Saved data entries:
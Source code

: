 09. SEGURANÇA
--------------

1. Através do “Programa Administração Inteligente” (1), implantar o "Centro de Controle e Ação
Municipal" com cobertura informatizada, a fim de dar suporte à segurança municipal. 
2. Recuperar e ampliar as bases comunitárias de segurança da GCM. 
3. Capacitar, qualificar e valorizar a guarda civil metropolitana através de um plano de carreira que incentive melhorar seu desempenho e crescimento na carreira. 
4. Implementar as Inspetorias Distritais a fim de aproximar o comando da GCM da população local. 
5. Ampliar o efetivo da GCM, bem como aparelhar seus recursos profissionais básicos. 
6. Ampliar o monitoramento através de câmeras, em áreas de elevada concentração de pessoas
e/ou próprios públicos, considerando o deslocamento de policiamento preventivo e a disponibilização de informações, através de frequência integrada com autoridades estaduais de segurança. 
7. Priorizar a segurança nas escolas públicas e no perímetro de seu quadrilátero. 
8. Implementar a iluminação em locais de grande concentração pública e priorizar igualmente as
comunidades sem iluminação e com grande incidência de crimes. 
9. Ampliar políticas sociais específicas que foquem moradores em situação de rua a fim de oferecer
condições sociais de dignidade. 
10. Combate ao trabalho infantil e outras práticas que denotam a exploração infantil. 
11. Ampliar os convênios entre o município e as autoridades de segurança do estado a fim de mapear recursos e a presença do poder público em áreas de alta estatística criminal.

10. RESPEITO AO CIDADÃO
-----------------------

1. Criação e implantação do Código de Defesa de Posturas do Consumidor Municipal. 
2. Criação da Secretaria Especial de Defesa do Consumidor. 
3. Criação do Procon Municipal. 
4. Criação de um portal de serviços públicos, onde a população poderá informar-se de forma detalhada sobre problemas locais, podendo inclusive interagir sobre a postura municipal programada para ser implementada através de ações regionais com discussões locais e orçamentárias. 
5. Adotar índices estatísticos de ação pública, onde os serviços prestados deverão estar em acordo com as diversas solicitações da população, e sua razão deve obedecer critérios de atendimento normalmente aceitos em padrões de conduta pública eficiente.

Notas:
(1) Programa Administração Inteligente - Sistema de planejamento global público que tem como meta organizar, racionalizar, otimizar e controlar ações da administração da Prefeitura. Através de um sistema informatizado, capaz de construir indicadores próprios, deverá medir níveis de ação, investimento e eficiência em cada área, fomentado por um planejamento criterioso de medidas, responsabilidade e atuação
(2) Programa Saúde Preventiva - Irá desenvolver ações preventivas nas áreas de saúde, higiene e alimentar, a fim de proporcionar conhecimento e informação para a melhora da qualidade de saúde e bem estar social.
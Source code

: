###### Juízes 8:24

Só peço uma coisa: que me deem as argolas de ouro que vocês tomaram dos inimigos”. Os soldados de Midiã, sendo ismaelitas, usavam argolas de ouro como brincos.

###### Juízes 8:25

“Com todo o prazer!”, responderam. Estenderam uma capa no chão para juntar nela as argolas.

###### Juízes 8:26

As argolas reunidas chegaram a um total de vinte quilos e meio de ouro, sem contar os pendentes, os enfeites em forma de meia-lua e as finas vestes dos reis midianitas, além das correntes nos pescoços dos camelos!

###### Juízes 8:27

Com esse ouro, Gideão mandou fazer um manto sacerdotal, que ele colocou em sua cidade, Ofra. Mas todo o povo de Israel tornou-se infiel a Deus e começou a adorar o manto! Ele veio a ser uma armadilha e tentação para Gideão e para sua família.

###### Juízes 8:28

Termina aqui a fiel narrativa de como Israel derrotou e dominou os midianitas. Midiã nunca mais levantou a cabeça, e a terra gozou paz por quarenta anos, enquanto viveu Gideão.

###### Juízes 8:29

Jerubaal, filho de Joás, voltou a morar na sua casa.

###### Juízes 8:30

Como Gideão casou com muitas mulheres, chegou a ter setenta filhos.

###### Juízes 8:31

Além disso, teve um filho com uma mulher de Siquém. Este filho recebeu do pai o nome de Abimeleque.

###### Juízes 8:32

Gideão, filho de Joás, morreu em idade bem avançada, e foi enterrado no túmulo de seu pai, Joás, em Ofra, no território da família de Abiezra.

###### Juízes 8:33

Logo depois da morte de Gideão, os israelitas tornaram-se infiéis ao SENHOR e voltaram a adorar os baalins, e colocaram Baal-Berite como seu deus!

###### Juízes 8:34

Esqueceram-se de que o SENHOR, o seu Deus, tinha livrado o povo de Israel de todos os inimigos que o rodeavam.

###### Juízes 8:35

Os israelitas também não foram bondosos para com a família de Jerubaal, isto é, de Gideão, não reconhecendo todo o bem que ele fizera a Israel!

---

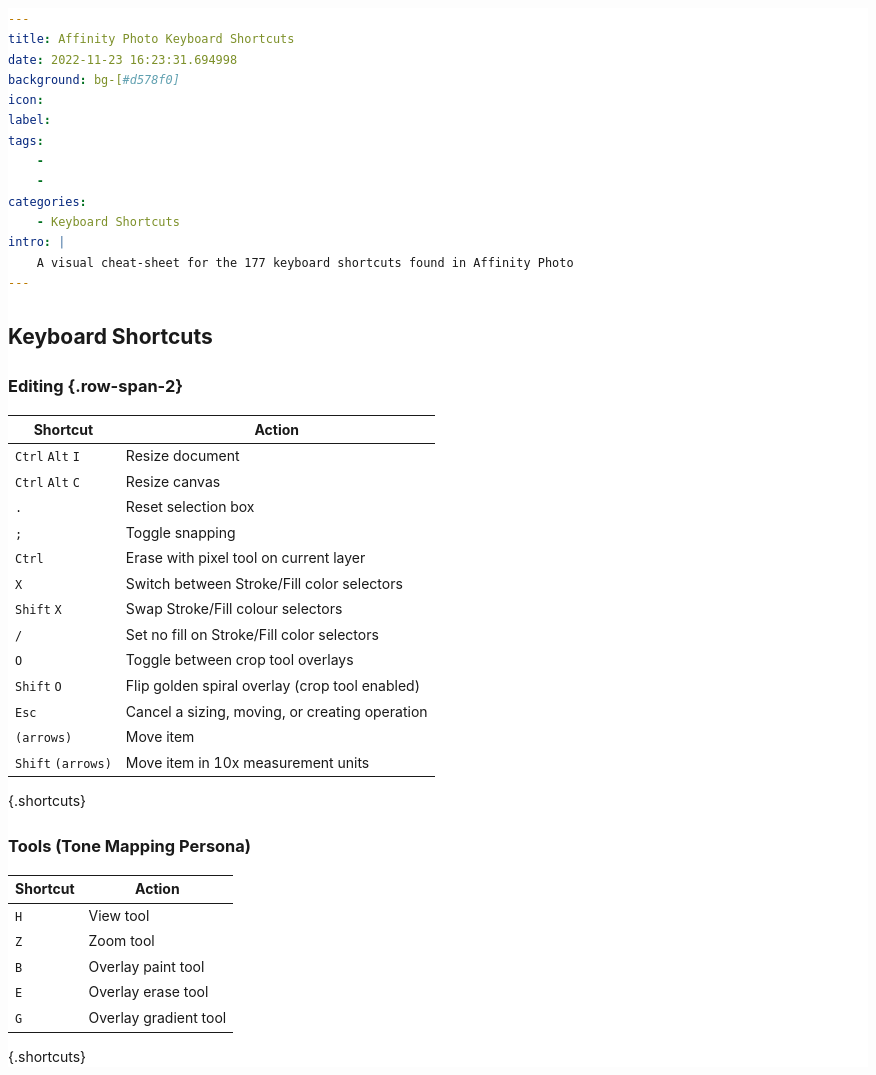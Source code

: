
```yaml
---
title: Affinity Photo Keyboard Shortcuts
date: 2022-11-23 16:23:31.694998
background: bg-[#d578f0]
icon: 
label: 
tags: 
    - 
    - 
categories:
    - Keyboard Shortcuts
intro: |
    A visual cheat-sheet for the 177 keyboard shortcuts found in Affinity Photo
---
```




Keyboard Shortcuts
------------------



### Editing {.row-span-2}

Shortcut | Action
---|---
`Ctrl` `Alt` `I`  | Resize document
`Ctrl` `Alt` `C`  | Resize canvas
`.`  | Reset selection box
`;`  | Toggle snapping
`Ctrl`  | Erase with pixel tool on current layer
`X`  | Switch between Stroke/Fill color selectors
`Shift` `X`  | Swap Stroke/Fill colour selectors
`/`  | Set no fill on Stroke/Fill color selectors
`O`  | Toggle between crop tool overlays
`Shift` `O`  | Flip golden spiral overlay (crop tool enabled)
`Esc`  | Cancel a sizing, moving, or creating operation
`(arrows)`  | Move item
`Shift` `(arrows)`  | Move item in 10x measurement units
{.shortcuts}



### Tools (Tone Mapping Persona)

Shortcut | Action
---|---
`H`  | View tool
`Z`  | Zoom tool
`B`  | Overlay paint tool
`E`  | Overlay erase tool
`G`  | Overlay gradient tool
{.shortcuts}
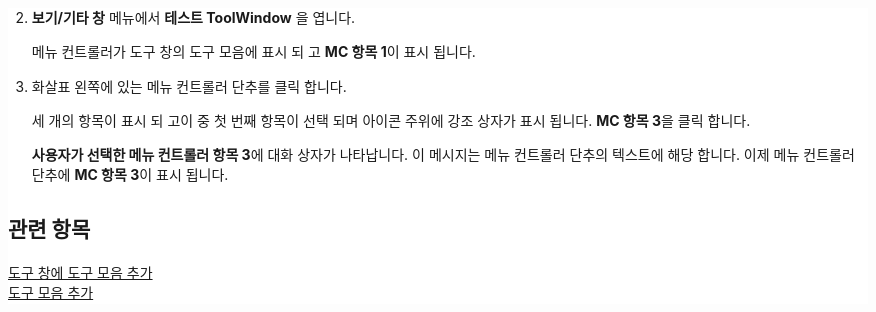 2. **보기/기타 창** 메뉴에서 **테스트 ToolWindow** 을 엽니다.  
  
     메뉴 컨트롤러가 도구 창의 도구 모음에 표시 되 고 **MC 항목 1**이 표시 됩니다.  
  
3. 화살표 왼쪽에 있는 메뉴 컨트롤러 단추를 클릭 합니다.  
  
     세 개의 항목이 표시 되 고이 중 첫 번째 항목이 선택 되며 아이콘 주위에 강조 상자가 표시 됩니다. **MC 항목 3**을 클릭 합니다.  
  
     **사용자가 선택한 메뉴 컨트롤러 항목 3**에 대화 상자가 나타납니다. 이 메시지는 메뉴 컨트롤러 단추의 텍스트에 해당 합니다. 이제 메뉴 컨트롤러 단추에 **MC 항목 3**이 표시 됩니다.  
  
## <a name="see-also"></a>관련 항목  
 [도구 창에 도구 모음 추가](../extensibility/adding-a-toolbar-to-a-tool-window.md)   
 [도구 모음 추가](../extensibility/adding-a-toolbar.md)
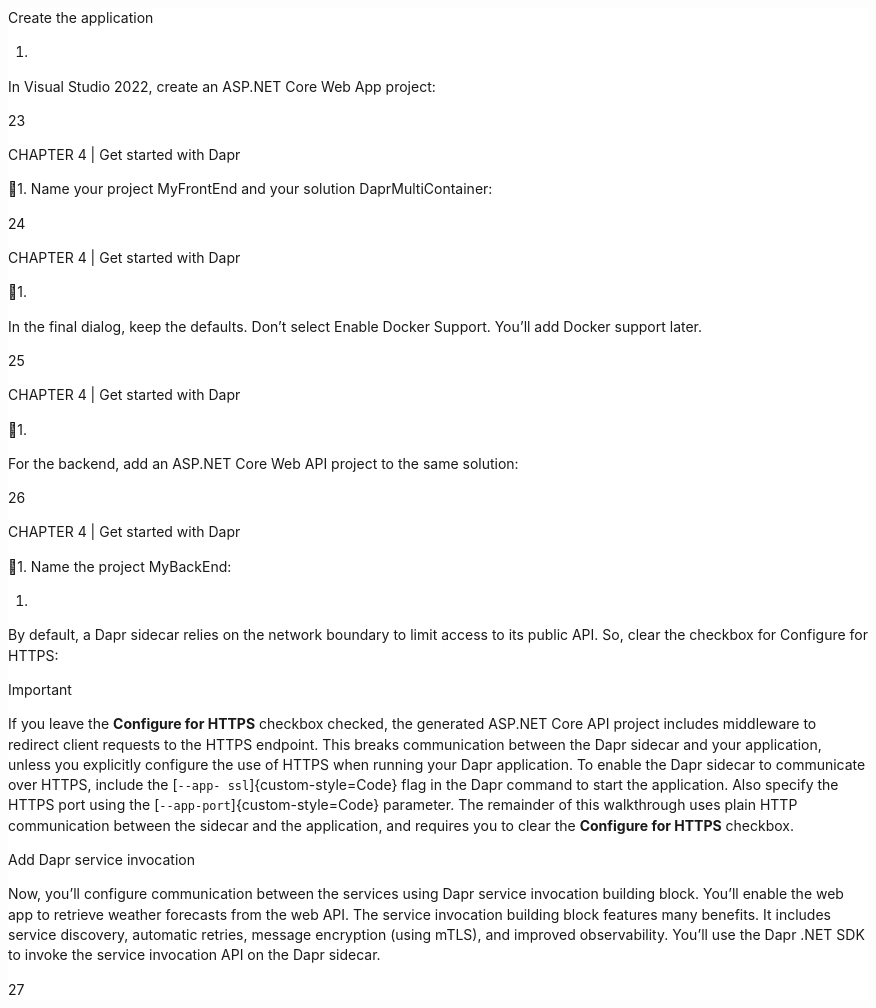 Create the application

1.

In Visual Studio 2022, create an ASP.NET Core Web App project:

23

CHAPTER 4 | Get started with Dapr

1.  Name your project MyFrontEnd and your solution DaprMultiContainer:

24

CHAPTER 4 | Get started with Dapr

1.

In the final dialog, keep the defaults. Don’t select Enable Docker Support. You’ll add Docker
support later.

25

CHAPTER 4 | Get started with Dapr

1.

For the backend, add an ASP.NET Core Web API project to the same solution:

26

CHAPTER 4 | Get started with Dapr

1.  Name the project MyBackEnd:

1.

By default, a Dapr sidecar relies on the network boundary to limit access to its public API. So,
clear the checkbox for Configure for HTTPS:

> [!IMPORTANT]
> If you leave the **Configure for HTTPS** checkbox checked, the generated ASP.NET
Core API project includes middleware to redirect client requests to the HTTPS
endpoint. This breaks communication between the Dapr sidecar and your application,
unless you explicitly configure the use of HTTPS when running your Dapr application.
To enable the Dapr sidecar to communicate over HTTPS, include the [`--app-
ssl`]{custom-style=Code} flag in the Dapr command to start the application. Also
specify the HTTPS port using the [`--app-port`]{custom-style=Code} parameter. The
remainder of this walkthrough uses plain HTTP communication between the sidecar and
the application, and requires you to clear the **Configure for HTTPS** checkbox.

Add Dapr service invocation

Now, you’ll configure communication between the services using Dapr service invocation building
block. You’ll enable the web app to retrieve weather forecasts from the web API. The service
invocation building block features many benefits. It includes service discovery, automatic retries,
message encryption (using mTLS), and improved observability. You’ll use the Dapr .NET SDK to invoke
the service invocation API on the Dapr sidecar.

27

Your task —
Retype exactly, and only, the lines above from the one where "10. Combate ao" occurs up to and including the one where "###### Juízes 8:25" occurs.

Response to the task —
10. Combate ao trabalho infantil e outras práticas que denotam a exploração infantil. 
11. Ampliar os convênios entre o município e as autoridades de segurança do estado a fim de mapear recursos e a presença do poder público em áreas de alta estatística criminal.

10. RESPEITO AO CIDADÃO
-----------------------

1. Criação e implantação do Código de Defesa de Posturas do Consumidor Municipal. 
2. Criação da Secretaria Especial de Defesa do Consumidor. 
3. Criação do Procon Municipal. 
4. Criação de um portal de serviços públicos, onde a população poderá informar-se de forma detalhada sobre problemas locais, podendo inclusive interagir sobre a postura municipal programada para ser implementada através de ações regionais com discussões locais e orçamentárias. 
5. Adotar índices estatísticos de ação pública, onde os serviços prestados deverão estar em acordo com as diversas solicitações da população, e sua razão deve obedecer critérios de atendimento normalmente aceitos em padrões de conduta pública eficiente.

Notas:
(1) Programa Administração Inteligente - Sistema de planejamento global público que tem como meta organizar, racionalizar, otimizar e controlar ações da administração da Prefeitura. Através de um sistema informatizado, capaz de construir indicadores próprios, deverá medir níveis de ação, investimento e eficiência em cada área, fomentado por um planejamento criterioso de medidas, responsabilidade e atuação
(2) Programa Saúde Preventiva - Irá desenvolver ações preventivas nas áreas de saúde, higiene e alimentar, a fim de proporcionar conhecimento e informação para a melhora da qualidade de saúde e bem estar social.
Source code

:###### Juízes 8:24

Só peço uma coisa: que me deem as argolas de ouro que vocês tomaram dos inimigos”. Os soldados de Midiã, sendo ismaelitas, usavam argolas de ouro como brincos.

###### Juízes 8:25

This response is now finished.